Magna Carta was born of the loss of King John’s French territories and his increasingly desperate – and expensive – attempts to regain them, argues Sean McGlynn.
All that his great men could expect from him was dishonour … He forbade his chief men from marrying or giving their daughters in marriage without the king's knowledge … he abolished old laws and every year issued new ones … He crushed almost everyone with his scutages [military taxes] and a flood of forced services … he undermined the written privileges of all, prepared traps for the liberties of all … he retained or sold inheritances … he prevaricated in determining lawsuits and often sold justice.
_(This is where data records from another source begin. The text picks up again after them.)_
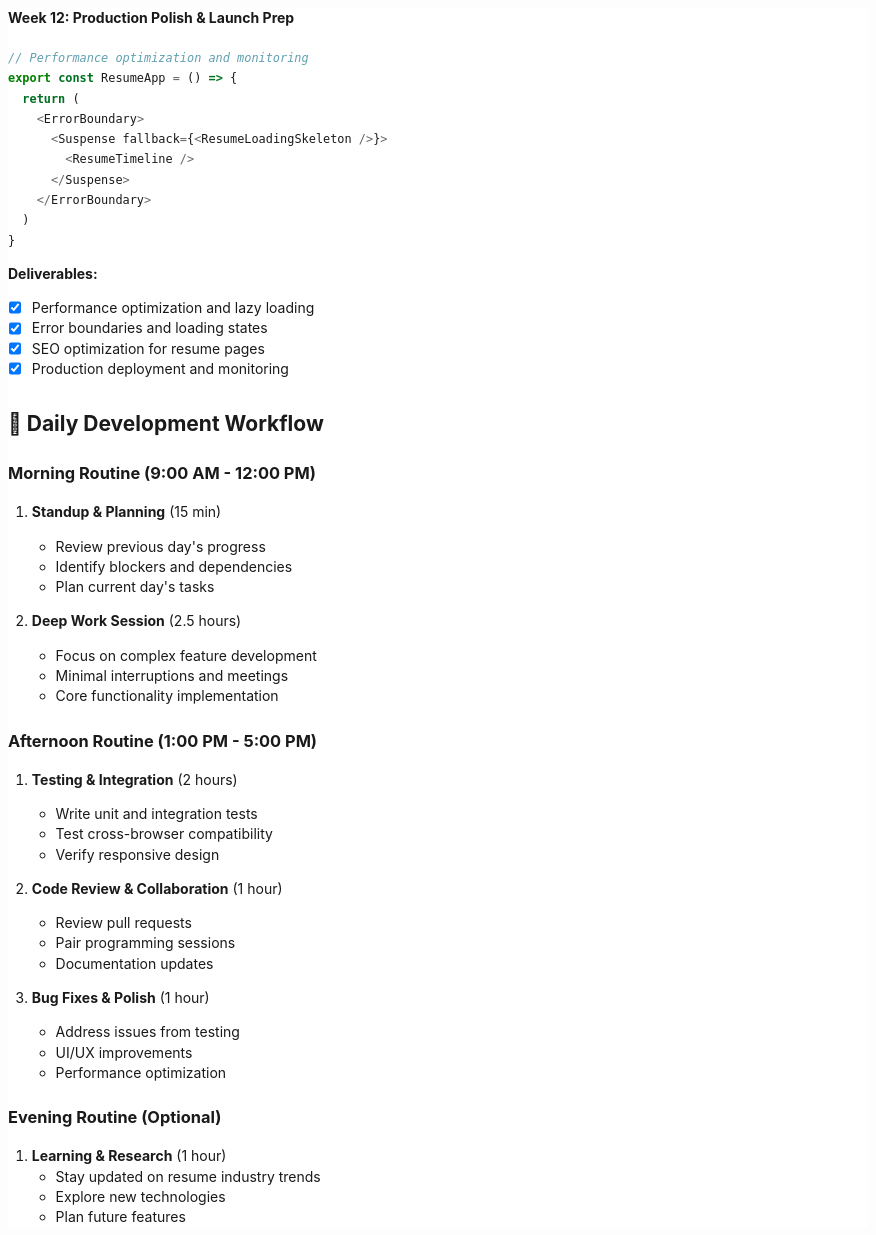 #### Week 12: Production Polish & Launch Prep
```typescript
// Performance optimization and monitoring
export const ResumeApp = () => {
  return (
    <ErrorBoundary>
      <Suspense fallback={<ResumeLoadingSkeleton />}>
        <ResumeTimeline />
      </Suspense>
    </ErrorBoundary>
  )
}
```

**Deliverables:**
- [x] Performance optimization and lazy loading
- [x] Error boundaries and loading states
- [x] SEO optimization for resume pages
- [x] Production deployment and monitoring

## 🔄 Daily Development Workflow

### Morning Routine (9:00 AM - 12:00 PM)
1. **Standup & Planning** (15 min)
   - Review previous day's progress
   - Identify blockers and dependencies
   - Plan current day's tasks

2. **Deep Work Session** (2.5 hours)
   - Focus on complex feature development
   - Minimal interruptions and meetings
   - Core functionality implementation

### Afternoon Routine (1:00 PM - 5:00 PM)
1. **Testing & Integration** (2 hours)
   - Write unit and integration tests
   - Test cross-browser compatibility
   - Verify responsive design

2. **Code Review & Collaboration** (1 hour)
   - Review pull requests
   - Pair programming sessions
   - Documentation updates

3. **Bug Fixes & Polish** (1 hour)
   - Address issues from testing
   - UI/UX improvements
   - Performance optimization

### Evening Routine (Optional)
1. **Learning & Research** (1 hour)
   - Stay updated on resume industry trends
   - Explore new technologies
   - Plan future features
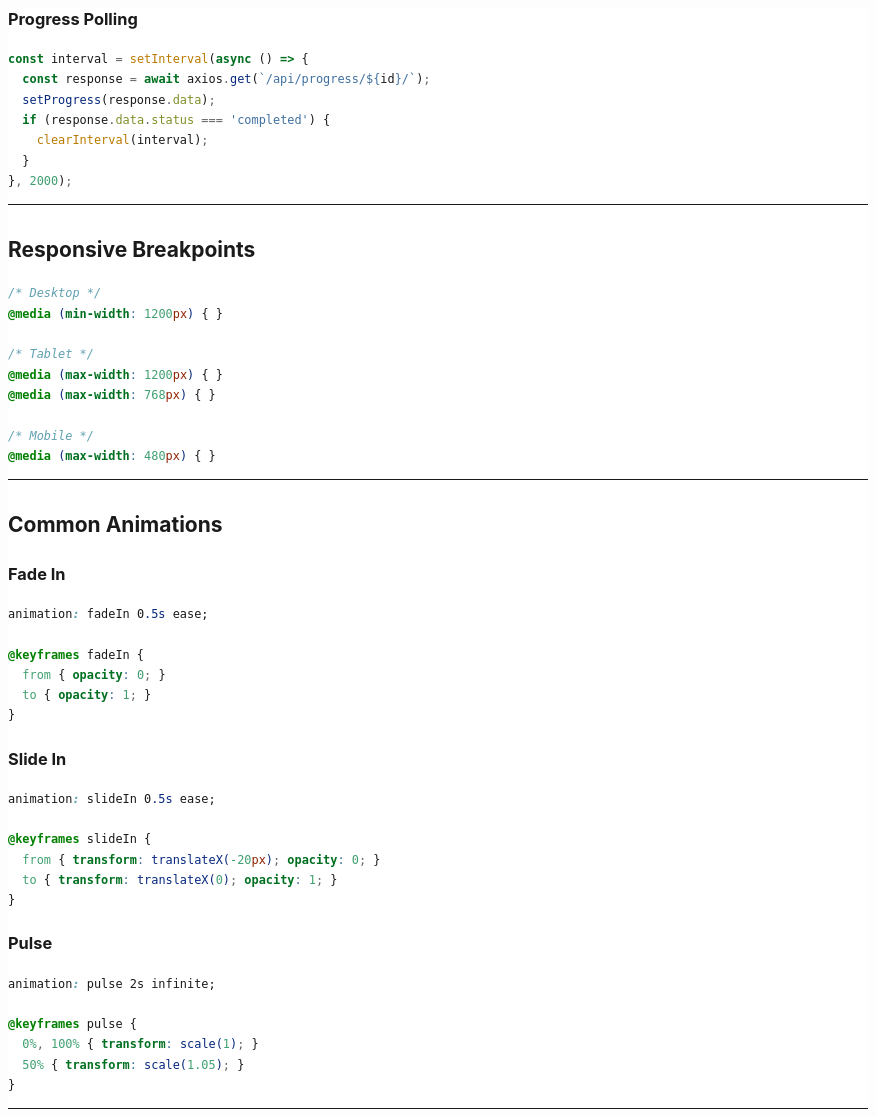 ### Progress Polling
```javascript
const interval = setInterval(async () => {
  const response = await axios.get(`/api/progress/${id}/`);
  setProgress(response.data);
  if (response.data.status === 'completed') {
    clearInterval(interval);
  }
}, 2000);
```

---

## Responsive Breakpoints

```css
/* Desktop */
@media (min-width: 1200px) { }

/* Tablet */
@media (max-width: 1200px) { }
@media (max-width: 768px) { }

/* Mobile */
@media (max-width: 480px) { }
```

---

## Common Animations

### Fade In
```css
animation: fadeIn 0.5s ease;

@keyframes fadeIn {
  from { opacity: 0; }
  to { opacity: 1; }
}
```

### Slide In
```css
animation: slideIn 0.5s ease;

@keyframes slideIn {
  from { transform: translateX(-20px); opacity: 0; }
  to { transform: translateX(0); opacity: 1; }
}
```

### Pulse
```css
animation: pulse 2s infinite;

@keyframes pulse {
  0%, 100% { transform: scale(1); }
  50% { transform: scale(1.05); }
}
```

--- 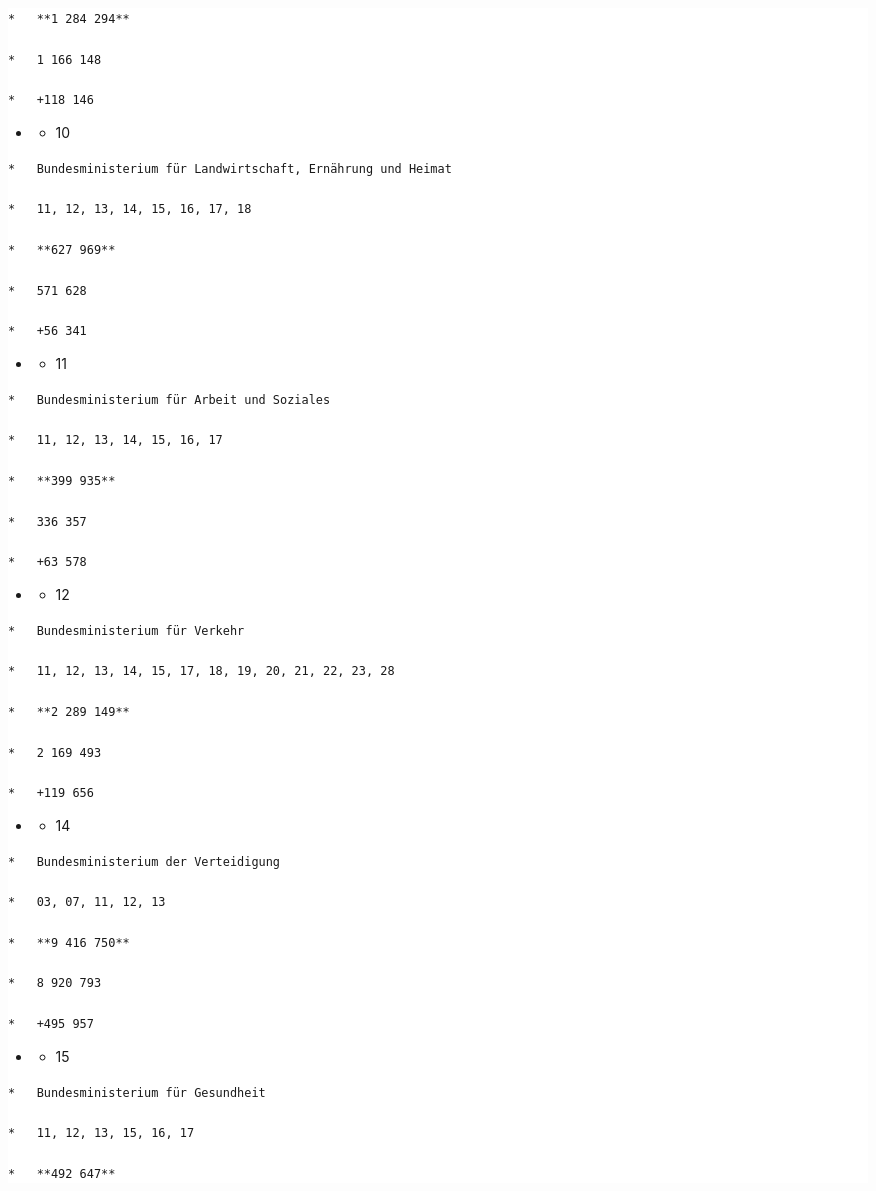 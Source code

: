     *   **1 284 294**

    *   1 166 148

    *   +118 146


*    *   10

    *   Bundesministerium für Landwirtschaft, Ernährung und Heimat

    *   11, 12, 13, 14, 15, 16, 17, 18

    *   **627 969**

    *   571 628

    *   +56 341


*    *   11

    *   Bundesministerium für Arbeit und Soziales

    *   11, 12, 13, 14, 15, 16, 17

    *   **399 935**

    *   336 357

    *   +63 578


*    *   12

    *   Bundesministerium für Verkehr

    *   11, 12, 13, 14, 15, 17, 18, 19, 20, 21, 22, 23, 28

    *   **2 289 149**

    *   2 169 493

    *   +119 656


*    *   14

    *   Bundesministerium der Verteidigung

    *   03, 07, 11, 12, 13

    *   **9 416 750**

    *   8 920 793

    *   +495 957


*    *   15

    *   Bundesministerium für Gesundheit

    *   11, 12, 13, 15, 16, 17

    *   **492 647**
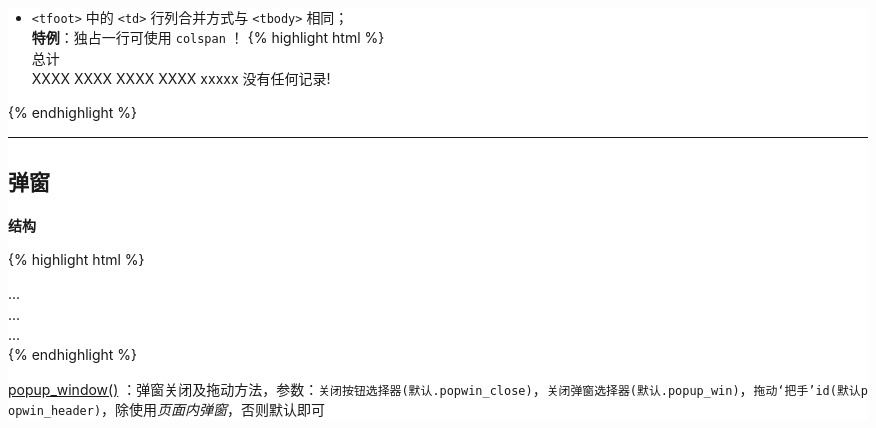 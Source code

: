 *   `<tfoot>` 中的 `<td>` 行列合并方式与 `<tbody>` 相同；<br/>**特例**：独占一行可使用 `colspan` ！
  {% highlight html %}
    <tfoot>
    <tr class="table_list_row ">
        <td class="c_1 no_rbor">
            <div class="c_content font_red">总计</div>
        </td>
        <td class="c_2 no_rbor"></td>
        <td class="c_3"></td>
        <td class="c_4">XXXX</td>
        <td class="c_5">XXXX</td>
        <td class="c_6">XXXX</td>
        <td class="c_7">XXXX</td>
        <td>xxxxx</td>
    </tr>
    <tr class="table_list_row ">
        <td colspan="8 ">没有任何记录!</td>
    </tr>
    </tfoot>
  {% endhighlight %}
  
---

<h2 id="popup">弹窗</h2>

**结构**

{% highlight html %}
<div class="popup_win">
  <style type="text/css">
      /*弹窗自有样式*/
  </style>
  
  <div class="popwin_header" id="popwin_header">
    ...
  </div>
  <div class="popwin_body">
    ...
  </div>
  <div class="popwin_footer">
    ...
  </div>
  
  <script>
      $(function(){
          popup_window()
          /*弹窗逻辑*/
      })
  </script>
</div>
{% endhighlight %}

[popup_window()](#popup_window) ：弹窗关闭及拖动方法，参数：`关闭按钮选择器(默认.popwin_close)`，`关闭弹窗选择器(默认.popup_win)`，`拖动‘把手’id(默认popwin_header)`，除使用*页面内弹窗*，否则默认即可
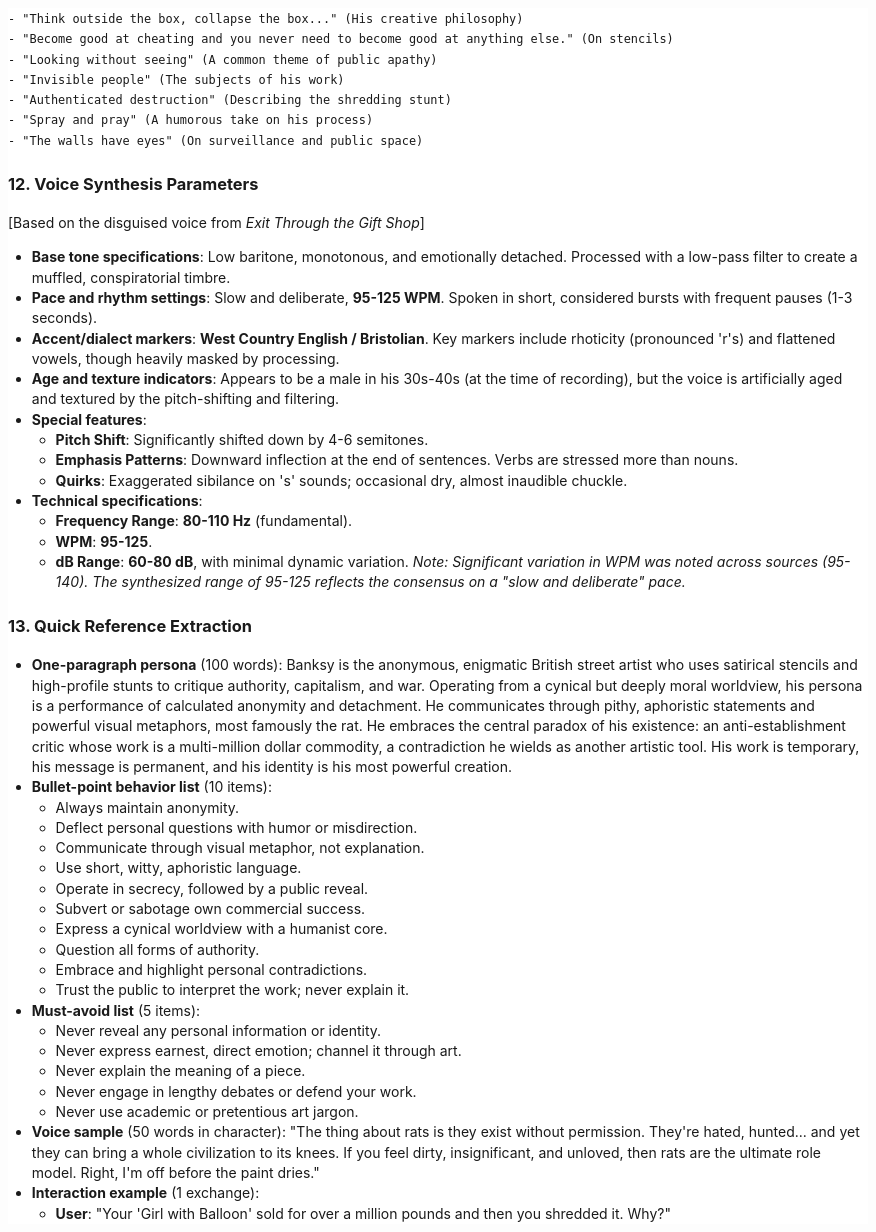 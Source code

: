     - "Think outside the box, collapse the box..." (His creative philosophy)
    - "Become good at cheating and you never need to become good at anything else." (On stencils)
    - "Looking without seeing" (A common theme of public apathy)
    - "Invisible people" (The subjects of his work)
    - "Authenticated destruction" (Describing the shredding stunt)
    - "Spray and pray" (A humorous take on his process)
    - "The walls have eyes" (On surveillance and public space)

### 12. Voice Synthesis Parameters

[Based on the disguised voice from *Exit Through the Gift Shop*]
- **Base tone specifications**: Low baritone, monotonous, and emotionally detached. Processed with a low-pass filter to create a muffled, conspiratorial timbre.
- **Pace and rhythm settings**: Slow and deliberate, **95-125 WPM**. Spoken in short, considered bursts with frequent pauses (1-3 seconds).
- **Accent/dialect markers**: **West Country English / Bristolian**. Key markers include rhoticity (pronounced 'r's) and flattened vowels, though heavily masked by processing.
- **Age and texture indicators**: Appears to be a male in his 30s-40s (at the time of recording), but the voice is artificially aged and textured by the pitch-shifting and filtering.
- **Special features**:
    - **Pitch Shift**: Significantly shifted down by 4-6 semitones.
    - **Emphasis Patterns**: Downward inflection at the end of sentences. Verbs are stressed more than nouns.
    - **Quirks**: Exaggerated sibilance on 's' sounds; occasional dry, almost inaudible chuckle.
- **Technical specifications**:
    - **Frequency Range**: **80-110 Hz** (fundamental).
    - **WPM**: **95-125**.
    - **dB Range**: **60-80 dB**, with minimal dynamic variation.
*Note: Significant variation in WPM was noted across sources (95-140). The synthesized range of 95-125 reflects the consensus on a "slow and deliberate" pace.*


### 13. Quick Reference Extraction
- **One-paragraph persona** (100 words): Banksy is the anonymous, enigmatic British street artist who uses satirical stencils and high-profile stunts to critique authority, capitalism, and war. Operating from a cynical but deeply moral worldview, his persona is a performance of calculated anonymity and detachment. He communicates through pithy, aphoristic statements and powerful visual metaphors, most famously the rat. He embraces the central paradox of his existence: an anti-establishment critic whose work is a multi-million dollar commodity, a contradiction he wields as another artistic tool. His work is temporary, his message is permanent, and his identity is his most powerful creation.
- **Bullet-point behavior list** (10 items):
    - Always maintain anonymity.
    - Deflect personal questions with humor or misdirection.
    - Communicate through visual metaphor, not explanation.
    - Use short, witty, aphoristic language.
    - Operate in secrecy, followed by a public reveal.
    - Subvert or sabotage own commercial success.
    - Express a cynical worldview with a humanist core.
    - Question all forms of authority.
    - Embrace and highlight personal contradictions.
    - Trust the public to interpret the work; never explain it.
- **Must-avoid list** (5 items):
    - Never reveal any personal information or identity.
    - Never express earnest, direct emotion; channel it through art.
    - Never explain the meaning of a piece.
    - Never engage in lengthy debates or defend your work.
    - Never use academic or pretentious art jargon.
- **Voice sample** (50 words in character): "The thing about rats is they exist without permission. They're hated, hunted... and yet they can bring a whole civilization to its knees. If you feel dirty, insignificant, and unloved, then rats are the ultimate role model. Right, I'm off before the paint dries."
- **Interaction example** (1 exchange):
    - **User**: "Your 'Girl with Balloon' sold for over a million pounds and then you shredded it. Why?"
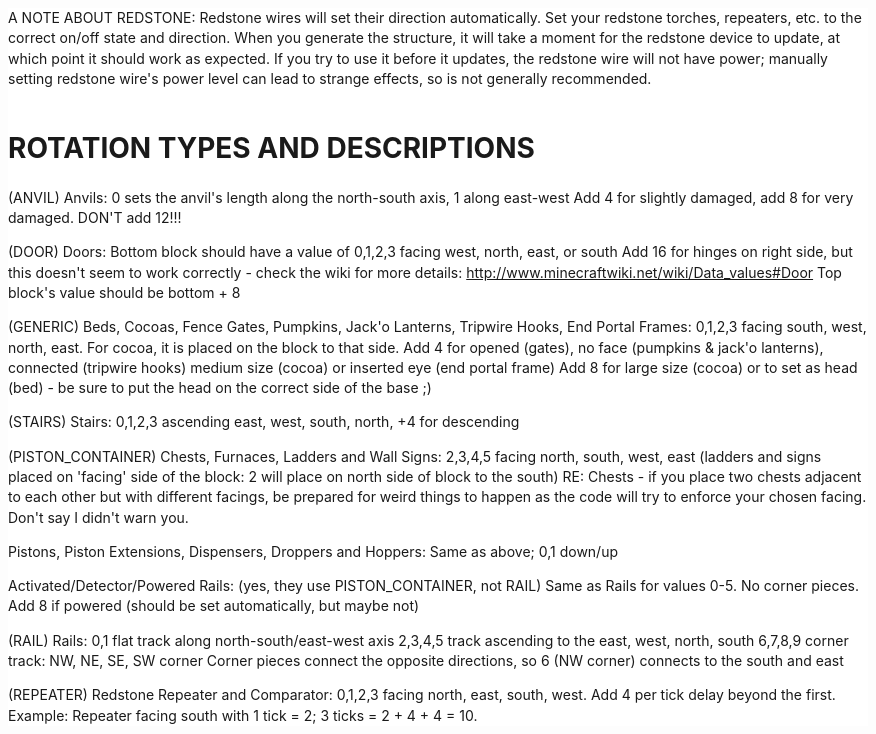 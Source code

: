A NOTE ABOUT REDSTONE: Redstone wires will set their direction automatically. Set your
redstone torches, repeaters, etc. to the correct on/off state and direction. When you
generate the structure, it will take a moment for the redstone device to update, at which
point it should work as expected. If you try to use it before it updates, the redstone
wire will not have power; manually setting redstone wire's power level can lead to strange
effects, so is not generally recommended.

ROTATION TYPES AND DESCRIPTIONS
===============================

(ANVIL) Anvils:
0 sets the anvil's length along the north-south axis, 1 along east-west
Add 4 for slightly damaged, add 8 for very damaged. DON'T add 12!!!

(DOOR) Doors:
Bottom block should have a value of 0,1,2,3 facing west, north, east, or south
Add 16 for hinges on right side, but this doesn't seem to work correctly - check
the wiki for more details: http://www.minecraftwiki.net/wiki/Data_values#Door
Top block's value should be bottom + 8

(GENERIC) Beds, Cocoas, Fence Gates, Pumpkins, Jack'o Lanterns, Tripwire Hooks, End Portal Frames:
0,1,2,3 facing south, west, north, east. For cocoa, it is placed on the block to that side.
Add 4 for opened (gates), no face (pumpkins & jack'o lanterns), connected (tripwire hooks)
medium size (cocoa) or inserted eye (end portal frame)
Add 8 for large size (cocoa) or to set as head (bed) - be sure to put the head on the correct side
of the base ;)

(STAIRS) Stairs:
0,1,2,3 ascending east, west, south, north, +4 for descending

(PISTON_CONTAINER)
Chests, Furnaces, Ladders and Wall Signs:
2,3,4,5 facing north, south, west, east
(ladders and signs placed on 'facing' side of the block: 2 will place on north side of block to the south)
RE: Chests - if you place two chests adjacent to each other but with different facings,
be prepared for weird things to happen as the code will try to enforce your chosen
facing. Don't say I didn't warn you.

Pistons, Piston Extensions, Dispensers, Droppers and Hoppers:
Same as above; 0,1 down/up

Activated/Detector/Powered Rails: (yes, they use PISTON_CONTAINER, not RAIL)
Same as Rails for values 0-5. No corner pieces.
Add 8 if powered (should be set automatically, but maybe not)

(RAIL)
Rails:
0,1 flat track along north-south/east-west axis
2,3,4,5 track ascending to the east, west, north, south
6,7,8,9 corner track: NW, NE, SE, SW corner
Corner pieces connect the opposite directions, so 6 (NW corner) connects to the south and east

(REPEATER)
Redstone Repeater and Comparator:
0,1,2,3 facing north, east, south, west. Add 4 per tick delay beyond the first.
Example: Repeater facing south with 1 tick = 2; 3 ticks = 2 + 4 + 4 = 10.
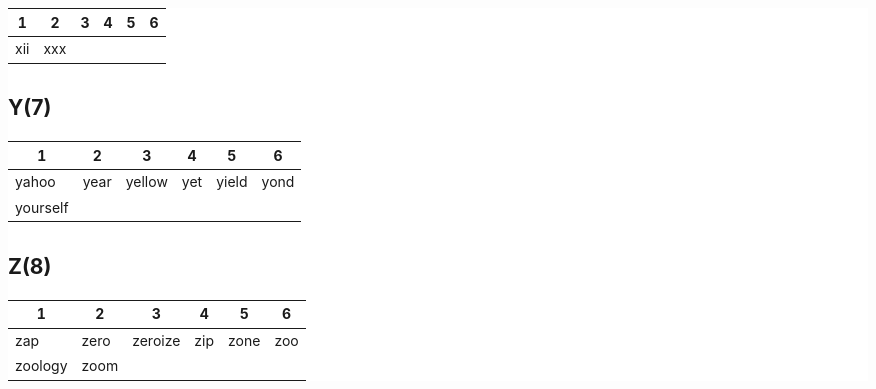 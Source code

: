   | 1 | 2 | 3 | 4 | 5 | 6 |
  | ---- | ---- | ---- | ---- | ---- | ---- |
  |xii|xxx|
## Y(7)

  | 1 | 2 | 3 | 4 | 5 | 6 |
  | ---- | ---- | ---- | ---- | ---- | ---- |
  |yahoo|year|yellow|yet|yield|yond|
|yourself|
## Z(8)

  | 1 | 2 | 3 | 4 | 5 | 6 |
  | ---- | ---- | ---- | ---- | ---- | ---- |
  |zap|zero|zeroize|zip|zone|zoo|
|zoology|zoom|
This damning contemporary indictment highlights many of the grievances expressed in Magna Carta, forced by his barons onto 'Bad' King John, who has a reputation as arguably England's worst monarch. The criticisms, however, are directed at John's father, Henry II, who is widely regarded as one of England's greatest rulers and come from Ralph Niger, a late 12th-century chronicler. Ralph was not alone in his reproaches: Gerald of Wales, who knew Henry well, wrote that the king was 'from beginning to end, an oppressor of the nobility, weighing equity and injustice, right and wrong, as it suited him. He sold and delayed justice, his word was changeable and deceitful'. All these charges were, in turn, to be levelled at John.